Когда буддизм превратился из философии в религию, то высшая религия явилась счастливым исходом. Однако если высшие религии изгоняются с поля сражения, то следует опасаться, что образовавшийся вакуум будет занят низшими религиями. В отдельных странах неофиты новых светских идеологий фашизма, коммунизма, национал-социализма и тому подобных стали настолько сильны, что смогли захватить в свои руки правительственную власть и навязать другим свои учения и обычаи при помощи безжалостных преследований. Однако подобные ужасающие примеры вторичного появления древнего почитания человеком самого себя под защитой корпоративной власти не дают представления об истинном масштабе распространения этой болезни. Самым серьезным симптомом явилось то, что в считающих себя демократическими и христианскими странах четыре пятых религий из пяти шестых населения теперь практически исповедовало первобытный языческий культ обожествленного общества, скрывавшийся под возвышенным именем патриотизма.
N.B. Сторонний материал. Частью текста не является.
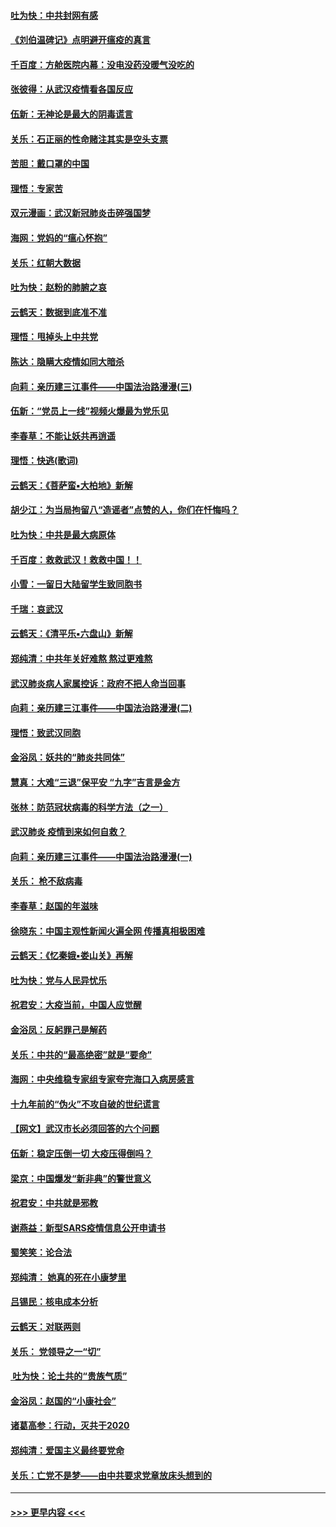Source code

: #### [吐为快：中共封网有感](../pages/nsc993/n11852575.md?t=02080931) 
#### [《刘伯温碑记》点明避开瘟疫的真言](../pages/nsc993/n11852128.md?t=02080931) 
#### [千百度：方舱医院内幕：没电没药没暖气没吃的](../pages/nsc993/n11850211.md?t=02080931) 
#### [张彼得：从武汉疫情看各国反应](../pages/nsc993/n11850102.md?t=02080931) 
#### [伍新：无神论是最大的阴毒谎言](../pages/nsc993/n11846129.md?t=02080931) 
#### [关乐：石正丽的性命赌注其实是空头支票](../pages/nsc993/n11846109.md?t=02080931) 
#### [苦胆：戴口罩的中国](../pages/nsc993/n11845576.md?t=02080931) 
#### [理悟：专家苦](../pages/nsc993/n11845564.md?t=02080931) 
#### [双元漫画：武汉新冠肺炎击碎强国梦](../pages/nsc993/n11843320.md?t=02080931) 
#### [海网：党妈的“瘟心怀抱”](../pages/nsc993/n11840740.md?t=02080931) 
#### [关乐：红朝大数据](../pages/nsc993/n11840675.md?t=02080931) 
#### [吐为快：赵粉的肺腑之哀](../pages/nsc993/n11840618.md?t=02080931) 
#### [云鹤天：数据到底准不准](../pages/nsc993/n11840325.md?t=02080931) 
#### [理悟：甩掉头上中共党](../pages/nsc993/n11838826.md?t=02080931) 
#### [陈达：隐瞒大疫情如同大暗杀](../pages/nsc993/n11838771.md?t=02080931) 
#### [向莉：亲历建三江事件——中国法治路漫漫(三)](../pages/nsc993/n11831825.md?t=02080931) 
#### [伍新：“党员上一线”视频火爆最为党乐见](../pages/nsc993/n11838200.md?t=02080931) 
#### [李春草：不能让妖共再逍遥](../pages/nsc993/n11838102.md?t=02080931) 
#### [理悟：快逃(歌词)](../pages/nsc993/n11838083.md?t=02080931) 
#### [云鹤天：《菩萨蛮▪大柏地》新解](../pages/nsc993/n11838059.md?t=02080931) 
#### [胡少江：为当局拘留八“造谣者”点赞的人，你们在忏悔吗？](../pages/nsc993/n11836801.md?t=02080931) 
#### [吐为快：中共是最大病原体](../pages/nsc993/n11836748.md?t=02080931) 
#### [千百度：救救武汉！救救中国！！](../pages/nsc993/n11836145.md?t=02080931) 
#### [小雪：一留日大陆留学生致同胞书](../pages/nsc993/n11834624.md?t=02080931) 
#### [千瑞：哀武汉](../pages/nsc993/n11833647.md?t=02080931) 
#### [云鹤天：《清平乐▪六盘山》新解](../pages/nsc993/n11833611.md?t=02080931) 
#### [郑纯清：中共年关好难熬 熬过更难熬](../pages/nsc993/n11833489.md?t=02080931) 
#### [武汉肺炎病人家属控诉：政府不把人命当回事](../pages/nsc993/n11833205.md?t=02080931) 
#### [向莉：亲历建三江事件——中国法治路漫漫(二)](../pages/nsc993/n11829102.md?t=02080931) 
#### [理悟：致武汉同胞](../pages/nsc993/n11831522.md?t=02080931) 
#### [金浴凤：妖共的“肺炎共同体”](../pages/nsc993/n11829448.md?t=02080931) 
#### [慧真：大难“三退”保平安 “九字”吉言是金方](../pages/nsc993/n11829501.md?t=02080931) 
#### [张林：防范冠状病毒的科学方法（之一）](../pages/nsc993/n11828618.md?t=02080931) 
#### [武汉肺炎 疫情到来如何自救？](../pages/nsc993/n11827632.md?t=02080931) 
#### [向莉：亲历建三江事件——中国法治路漫漫(一)](../pages/nsc993/n11827190.md?t=02080931) 
#### [关乐： 枪不敌病毒](../pages/nsc993/n11826746.md?t=02080931) 
#### [李春草：赵国的年滋味](../pages/nsc993/n11826321.md?t=02080931) 
#### [徐晓东：中国主观性新闻火遍全网 传播真相极困难](../pages/nsc993/n11826508.md?t=02080931) 
#### [云鹤天：《忆秦娥▪娄山关》再解](../pages/nsc993/n11824682.md?t=02080931) 
#### [吐为快：党与人民异忧乐](../pages/nsc993/n11824660.md?t=02080931) 
#### [祝君安：大疫当前，中国人应觉醒](../pages/nsc993/n11821946.md?t=02080931) 
#### [金浴凤：反躬罪己是解药](../pages/nsc993/n11820280.md?t=02080931) 
#### [关乐：中共的“最高绝密”就是“要命”](../pages/nsc993/n11816946.md?t=02080931) 
#### [海网：中央维稳专家组专家夸完海口入病房感言](../pages/nsc993/n11815138.md?t=02080931) 
#### [十九年前的“伪火”不攻自破的世纪谎言](../pages/nsc993/n11813238.md?t=02080931) 
#### [【网文】武汉市长必须回答的六个问题](../pages/nsc993/n11813848.md?t=02080931) 
#### [伍新：稳定压倒一切 大疫压得倒吗？](../pages/nsc993/n11812634.md?t=02080931) 
#### [梁京：中国爆发“新非典”的警世意义](../pages/nsc993/n11812554.md?t=02080931) 
#### [祝君安：中共就是邪教](../pages/nsc993/n11812431.md?t=02080931) 
#### [谢燕益：新型SARS疫情信息公开申请书](../pages/nsc993/n11808840.md?t=02080931) 
#### [蜀笑笑：论合法](../pages/nsc993/n11808064.md?t=02080931) 
#### [郑纯清： 她真的死在小康梦里](../pages/nsc993/n11806623.md?t=02080931) 
#### [吕锡民：核电成本分析](../pages/nsc993/n11806284.md?t=02080931) 
#### [云鹤天：对联两则](../pages/nsc993/n11805957.md?t=02080931) 
#### [关乐： 党领导之一“切”](../pages/nsc993/n11804505.md?t=02080931) 
#### [ 吐为快：论土共的“贵族气质”](../pages/nsc993/n11804490.md?t=02080931) 
#### [金浴凤：赵国的“小康社会”](../pages/nsc993/n11804452.md?t=02080931) 
#### [诸葛高参：行动，灭共于2020](../pages/nsc993/n11804120.md?t=02080931) 
#### [郑纯清：爱国主义最终要党命](../pages/nsc993/n11802197.md?t=02080931) 
#### [关乐：亡党不是梦——由中共要求党章放床头想到的](../pages/nsc993/n11802156.md?t=02080931) 

----
#### [ >>> 更早内容 <<< ](../indexes/nsc993-earlier.md)
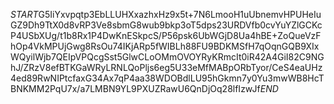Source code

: $START$G5IiYxvpqtp3EbLLUHXxazhxHz9x5t+7N6LmooH1uUbnemvHPUHeIuGZ9Dh9TtX0d8vRP3Ve8sbmG8wub9bkp3oT5dps23URDVfb0cvYuYZlGCKcP4USbXUg/t1b8Rx1P4DwKnESkpcS/P56psk6UbWGjD8Ua4hBE+ZoQueVzFhOp4VkMPUjGwg8RsOu74IKjARp5fWIBLh88FU9BDKMSfH7qOqnGQB9XIxWQyilWjb7QEIpVPQcgSst5GlwCLoOMmOVOYRyKRmcIt0iR42A4GiI82C9NGhJ/ZRzV8efBTKGaWRyLRNLQoPljs6eg5U33eMfMABpORbTyor/CeS4eaUHz4ed89RwNIPtcfaxG34Ax7qP4aa38WDOBdlLU95hGkmn7y0Yu3mwWB8HcTBNKMM2PqU7x/a7LMBN9YL9PXUZRawU6QnDjOq28lfIzwJf$END$
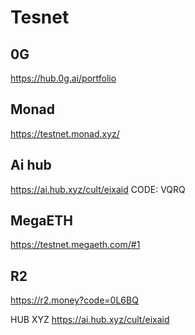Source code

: # Tesnet

## 0G 
https://hub.0g.ai/portfolio

## Monad
https://testnet.monad.xyz/

## Ai hub
https://ai.hub.xyz/cult/eixaid
CODE: VQRQ

## MegaETH 
https://testnet.megaeth.com/#1

## R2
https://r2.money?code=0L6BQ

HUB XYZ
https://ai.hub.xyz/cult/eixaid
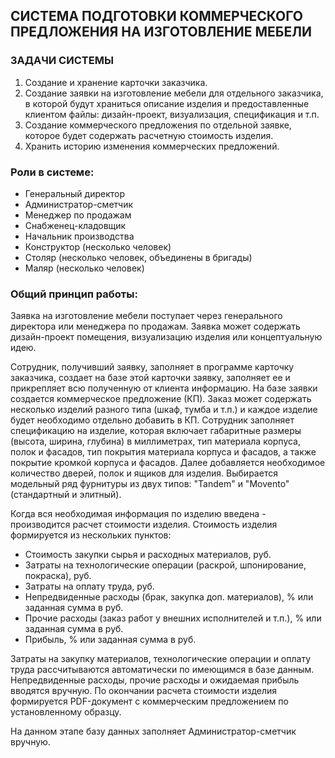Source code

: ## СИСТЕМА ПОДГОТОВКИ КОММЕРЧЕСКОГО ПРЕДЛОЖЕНИЯ НА ИЗГОТОВЛЕНИЕ МЕБЕЛИ

### ЗАДАЧИ СИСТЕМЫ
1. Создание и хранение карточки заказчика.
1. Создание заявки на изготовление мебели для отдельного заказчика, в которой
   будут храниться описание изделия и предоставленные клиентом файлы:
   дизайн-проект, визуализация, спецификация и т.п.
1. Создание коммерческого предложения по отдельной заявке, которое будет
   содержать расчетную стоимость изделия.
1. Хранить историю изменения коммерческих предложений.
    
### Роли в системе:
- Генеральный директор
- Администратор-сметчик
- Менеджер по продажам
- Снабженец-кладовщик
- Начальник производства
- Конструктор (несколько человек)
- Столяр (несколько человек, объединены в бригады)
- Маляр (несколько человек)

### Общий принцип работы:
Заявка на изготовление мебели поступает через генерального директора или
менеджера по продажам. Заявка может содержать дизайн-проект помещения,
визуализацию изделия или концептуальную идею. 

Сотрудник, получивший заявку, заполняет в программе карточку заказчика, создает
на базе этой карточки заявку, заполняет ее и прикрепляет всю полученную от
клиента информацию. На базе заявки создается коммерческое предложение (КП).
Заказ может содержать несколько изделий разного типа (шкаф, тумба и т.п.)
и каждое изделие будет необходимо отдельно добавить в КП. Сотрудник заполняет
спецификацию на изделие, которая включает габаритные размеры (высота, ширина,
глубина) в миллиметрах, тип материала корпуса, полок и фасадов, тип покрытия
материала корпуса и фасадов, а также покрытие кромкой корпуса и фасадов.
Далее добавляется необходимое количество дверей, полок и ящиков для изделия.
Выбирается модельный ряд фурнитуры из двух типов: "Tandem" и "Movento"
(стандартный и элитный).

Когда вся необходимая информация по изделию введена - производится расчет
стоимости изделия. Стоимость изделия формируется из нескольких пунктов:
- Стоимость закупки сырья и расходных материалов, руб.
- Затраты на технологические операции (раскрой, шпонирование, покраска), руб.
- Затраты на оплату труда, руб.
- Непредвиденные расходы (брак, закупка доп. материалов), % или заданная сумма в руб.
- Прочие расходы (заказ работ у внешних исполнителей и т.п.), % или заданная сумма в руб.
- Прибыль, % или заданная сумма в руб.

Затраты на закупку материалов, технологические операции и оплату труда рассчитываются автоматически по
имеющимся в базе данным. Непредвиденные расходы, прочие расходы и ожидаемая прибыль вводятся вручную.
По окончании расчета стоимости изделия формируется PDF-документ с коммерческим предложением по
установленному образцу.

На данном этапе базу данных заполняет Администратор-сметчик вручную.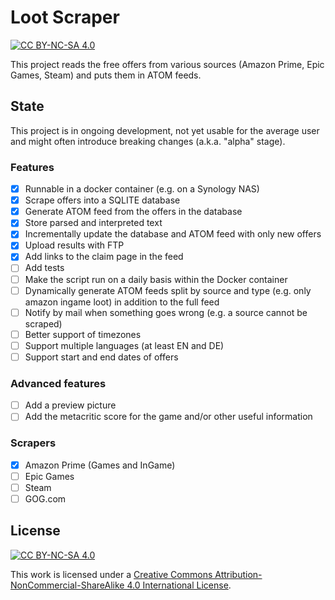 # Loot Scraper

[![CC BY-NC-SA 4.0][cc-by-nc-sa-shield]][cc-by-nc-sa]

This project reads the free offers from various sources (Amazon Prime, Epic Games, Steam) and puts them in ATOM feeds.

## State

This project is in ongoing development, not yet usable for the average user and might often introduce breaking changes (a.k.a. "alpha" stage).

### Features

- [x] Runnable in a docker container (e.g. on a Synology NAS)
- [x] Scrape offers into a SQLITE database
- [x] Generate ATOM feed from the offers in the database
- [x] Store parsed and interpreted text
- [x] Incrementally update the database and ATOM feed with only new offers
- [x] Upload results with FTP
- [x] Add links to the claim page in the feed
- [ ] Add tests
- [ ] Make the script run on a daily basis within the Docker container
- [ ] Dynamically generate ATOM feeds split by source and type (e.g. only amazon ingame loot) in addition to the full feed
- [ ] Notify by mail when something goes wrong (e.g. a source cannot be scraped)
- [ ] Better support of timezones
- [ ] Support multiple languages (at least EN and DE)
- [ ] Support start and end dates of offers

### Advanced features

- [ ] Add a preview picture
- [ ] Add the metacritic score for the game and/or other useful information

### Scrapers

- [x] Amazon Prime (Games and InGame)
- [ ] Epic Games
- [ ] Steam
- [ ] GOG.com

## License

[![CC BY-NC-SA 4.0][cc-by-nc-sa-image]][cc-by-nc-sa]

This work is licensed under a
[Creative Commons Attribution-NonCommercial-ShareAlike 4.0 International License][cc-by-nc-sa].

[cc-by-nc-sa]: http://creativecommons.org/licenses/by-nc-sa/4.0/
[cc-by-nc-sa-image]: https://licensebuttons.net/l/by-nc-sa/4.0/88x31.png
[cc-by-nc-sa-shield]: https://img.shields.io/badge/License-CC%20BY--NC--SA%204.0-lightgrey.svg
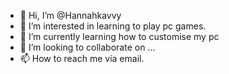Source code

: - 👋 Hi, I’m @Hannahkavvy
- 👀 I’m interested in learning to play pc games.
- 🌱 I’m currently learning how to customise my pc
- 💞️ I’m looking to collaborate on ...
- 📫 How to reach me via email.

<!---
Hannahkavvy/Hannahkavvy is a ✨ special ✨ repository because its `README.md` (this file) appears on your GitHub profile.
You can click the Preview link to take a look at your changes.
--->
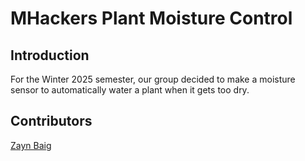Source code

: # MHackers Plant Moisture Control

## Introduction
For the Winter 2025 semester, our group decided to make a moisture sensor to automatically water a plant when it gets too dry.

## Contributors
[Zayn Baig](https://github.com/imzaynb/)
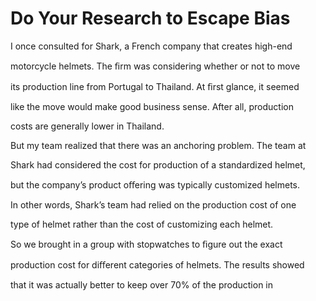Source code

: # Do Your Research to Escape Bias

I once consulted for Shark, a French company that creates high-end

motorcycle helmets. The ﬁrm was considering whether or not to move

its production line from Portugal to Thailand. At ﬁrst glance, it seemed

like the move would make good business sense. After all, production

costs are generally lower in Thailand.

But my team realized that there was an anchoring problem. The team at

Shark had considered the cost for production of a standardized helmet,

but the company’s product oﬀering was typically customized helmets.

In other words, Shark’s team had relied on the production cost of one

type of helmet rather than the cost of customizing each helmet.

So we brought in a group with stopwatches to ﬁgure out the exact

production cost for diﬀerent categories of helmets. The results showed

that it was actually better to keep over 70% of the production in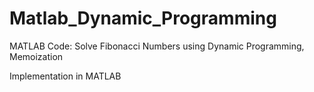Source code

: # Matlab_Dynamic_Programming

MATLAB Code: Solve Fibonacci Numbers using Dynamic Programming, Memoization

Implementation in MATLAB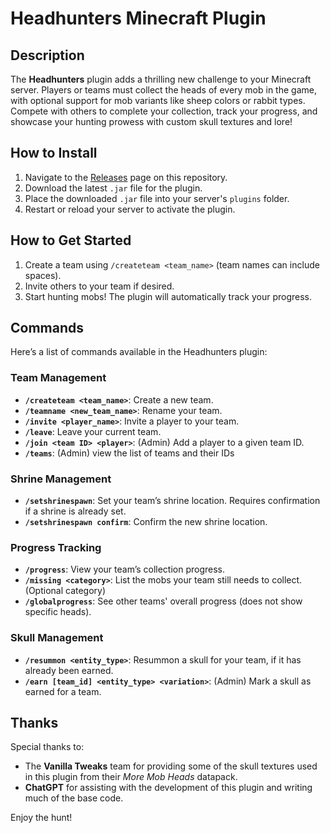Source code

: # Headhunters Minecraft Plugin

## Description
The **Headhunters** plugin adds a thrilling new challenge to your Minecraft server. Players or teams must collect the heads of every mob in the game, with optional support for mob variants like sheep colors or rabbit types. Compete with others to complete your collection, track your progress, and showcase your hunting prowess with custom skull textures and lore!

## How to Install
1. Navigate to the [Releases](https://github.com/joeShuff/Minecraft-Headhunters/releases) page on this repository.
2. Download the latest `.jar` file for the plugin.
3. Place the downloaded `.jar` file into your server's `plugins` folder.
4. Restart or reload your server to activate the plugin.

## How to Get Started
1. Create a team using `/createteam <team_name>` (team names can include spaces).
2. Invite others to your team if desired.
3. Start hunting mobs! The plugin will automatically track your progress.

## Commands
Here’s a list of commands available in the Headhunters plugin:

### Team Management
- **`/createteam <team_name>`**: Create a new team.
- **`/teamname <new_team_name>`**: Rename your team.
- **`/invite <player_name>`**: Invite a player to your team.
- **`/leave`**: Leave your current team.
- **`/join <team ID> <player>`**: (Admin) Add a player to a given team ID.
- **`/teams`**: (Admin) view the list of teams and their IDs

### Shrine Management
- **`/setshrinespawn`**: Set your team’s shrine location. Requires confirmation if a shrine is already set.
- **`/setshrinespawn confirm`**: Confirm the new shrine location.

### Progress Tracking
- **`/progress`**: View your team’s collection progress.
- **`/missing <category>`**: List the mobs your team still needs to collect. (Optional category)
- **`/globalprogress`**: See other teams' overall progress (does not show specific heads).

### Skull Management
- **`/resummon <entity_type>`**: Resummon a skull for your team, if it has already been earned.
- **`/earn [team_id] <entity_type> <variation>`**: (Admin) Mark a skull as earned for a team.

## Thanks
Special thanks to:
- The **Vanilla Tweaks** team for providing some of the skull textures used in this plugin from their *More Mob Heads* datapack.
- **ChatGPT** for assisting with the development of this plugin and writing much of the base code.

Enjoy the hunt!
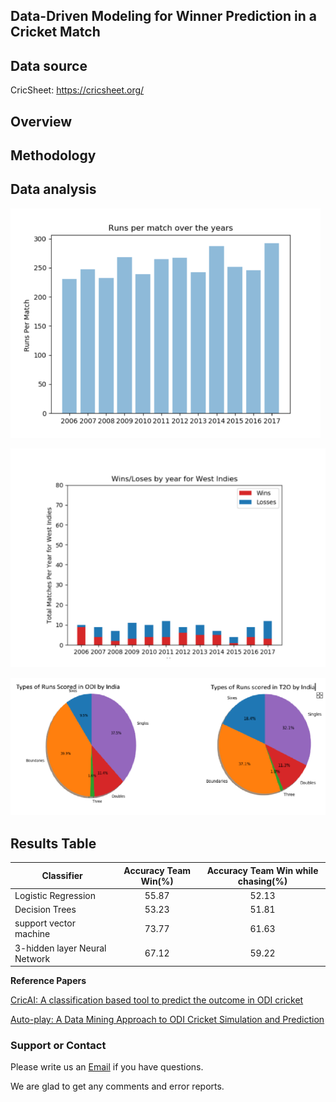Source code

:## Data-Driven Modeling for Winner Prediction in a Cricket Match

## Data source

CricSheet: https://cricsheet.org/

## Overview

## Methodology

## Data analysis

![1](bs1.PNG)

![1](bs2.PNG)

![1](BS3.PNG)
## Results Table

| Classifier       | Accuracy Team Win(%)  | Accuracy Team Win while chasing(%)        
| ------------- |:-------------:|:--------------:|
|   Logistic Regression    | 55.87 | 52.13|
| Decision Trees      | 53.23| 51.81|
| support vector machine | 73.77| 61.63| 
| 3-hidden layer Neural Network |67.12| 59.22|

**Reference Papers**

[CricAI: A classification based tool to predict the outcome in ODI cricket](https://ieeexplore.ieee.org/abstract/document/5715668)

[Auto-play: A Data Mining Approach to ODI Cricket Simulation and Prediction](https://epubs.siam.org/doi/abs/10.1137/1.9781611973440.121)


### Support or Contact

Please write us an [Email](deep17@iiserb.ac.in) if you have questions.

We are glad to get any comments and error reports.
Кроме того, этот корпоративный культ своего «я» был далек как от того, чтобы быть единственным reuenant
[464], так и от того, чтобы быть самым первобытным из этих навязчивых призраков. Ибо все сохранившиеся примитивные общества и все едва ли менее примитивные крестьяне незападных цивилизаций, составляющие три четверти ныне живущего человечества, были мобилизованы в ряды непомерно раздутого внутреннего пролетариата западного общества. В свете исторических прецедентов, наследственные религиозные практики, в которых толпы простых новобранцев будут продолжать искать удовлетворения своим собственным религиозным потребностям, по-видимому, найдут свой путь в пустые сердца искушенных хозяев пролетариата.